Johnson’s Algorithm

Introduction to Johnson’s Algorithm

Consider a situation where a Road Construction firm has been given a tender to connect multiple villages via road network in such a way that the people can reach from one village to another in minimum possible time.

We can represent the road network as a graph where the villages can be represented in form of the nodes of the graph and the road between the villages can be represented in form of edges of the graph.

Now this problem is reduced to finding the minimum distance between all pairs of nodes in a graph.

Johnson’s Algorithm is used to find all pair shortest path in the given graph G. This problem of finding the all pair shortest path can also be solved using Floyd warshall Algorithm but the Time complexity of the Floyd warshall algorithm is $O(V^3)$, which is a polynomial-time algorithm, on the other hand, the Time complexity of Johnson’s Algorithm is $O(v^2log(V + ElogV)$ which is much more efficient than the Floyd warshall Algorithm.

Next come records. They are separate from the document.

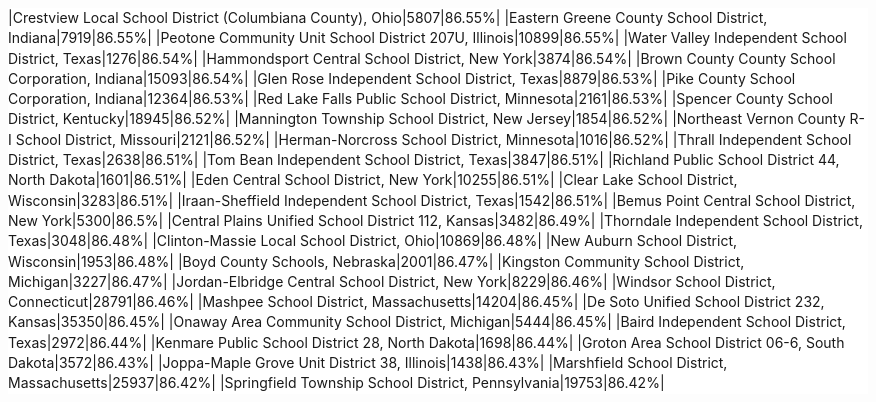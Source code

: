 |Crestview Local School District (Columbiana County), Ohio|5807|86.55%|
|Eastern Greene County School District, Indiana|7919|86.55%|
|Peotone Community Unit School District 207U, Illinois|10899|86.55%|
|Water Valley Independent School District, Texas|1276|86.54%|
|Hammondsport Central School District, New York|3874|86.54%|
|Brown County County School Corporation, Indiana|15093|86.54%|
|Glen Rose Independent School District, Texas|8879|86.53%|
|Pike County School Corporation, Indiana|12364|86.53%|
|Red Lake Falls Public School District, Minnesota|2161|86.53%|
|Spencer County School District, Kentucky|18945|86.52%|
|Mannington Township School District, New Jersey|1854|86.52%|
|Northeast Vernon County R-I School District, Missouri|2121|86.52%|
|Herman-Norcross School District, Minnesota|1016|86.52%|
|Thrall Independent School District, Texas|2638|86.51%|
|Tom Bean Independent School District, Texas|3847|86.51%|
|Richland Public School District 44, North Dakota|1601|86.51%|
|Eden Central School District, New York|10255|86.51%|
|Clear Lake School District, Wisconsin|3283|86.51%|
|Iraan-Sheffield Independent School District, Texas|1542|86.51%|
|Bemus Point Central School District, New York|5300|86.5%|
|Central Plains Unified School District 112, Kansas|3482|86.49%|
|Thorndale Independent School District, Texas|3048|86.48%|
|Clinton-Massie Local School District, Ohio|10869|86.48%|
|New Auburn School District, Wisconsin|1953|86.48%|
|Boyd County Schools, Nebraska|2001|86.47%|
|Kingston Community School District, Michigan|3227|86.47%|
|Jordan-Elbridge Central School District, New York|8229|86.46%|
|Windsor School District, Connecticut|28791|86.46%|
|Mashpee School District, Massachusetts|14204|86.45%|
|De Soto Unified School District 232, Kansas|35350|86.45%|
|Onaway Area Community School District, Michigan|5444|86.45%|
|Baird Independent School District, Texas|2972|86.44%|
|Kenmare Public School District 28, North Dakota|1698|86.44%|
|Groton Area School District 06-6, South Dakota|3572|86.43%|
|Joppa-Maple Grove Unit District 38, Illinois|1438|86.43%|
|Marshfield School District, Massachusetts|25937|86.42%|
|Springfield Township School District, Pennsylvania|19753|86.42%|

So we can say that Johnson’s Algorithm is an Optimised Approach to find all pair shortest path in a graph.

Johnson's Algorithm uses both Dijkstra's Algorithm and Bellman-Ford Algorithm. Johnson's Algorithm can find the all pair shortest path even in the case of the negatively weighted graphs. It uses the Bellman-Ford algorithm in order to eliminate negative edges by using the technique of reweighting the given graph and detecting the negative cycles.

Now once we come up with this new, modified graph, then this algorithm uses Dijkstra's shortest path algorithm to calculate the shortest path between all pairs of vertices for a given graph.

The output of Johnson’s algorithm is the set of shortest paths between every pair of vertices in the original graph. The above steps are discussed in detail below.

Three Main Parts of Johnson's Algorithm

The working of Johnson's Algorithm can be easily understood by dividing the algorithm into three major parts which are as follows

• Adding a base vertex
• Reweighting the edges
• Finding all-pairs shortest path

Now we will learn about each of the three main parts of Johnson's Algorithm in great detail. Let us understand the working of Jhonson's Algorithm with an example.

Consider an edge-weighted directed graph $G$ having four vertices which are $a$,$b$,$c$ and $d$ as shown in the picture below. Our goal is to calculate the shortest path between every pair of vertices in the given graph $G$.

Adding a Base Vertex

To calculate the shortest path between every pair of vertices the idea is to add a base vertex (vertex $S$ in figure below) that is directly connected to every vertex. In other words, the cost to reach each vertex from the newly added base vertex $S$ is zero. Since at this stage our graph contains negative weight edges so we apply the Bellman-Ford Algorithm.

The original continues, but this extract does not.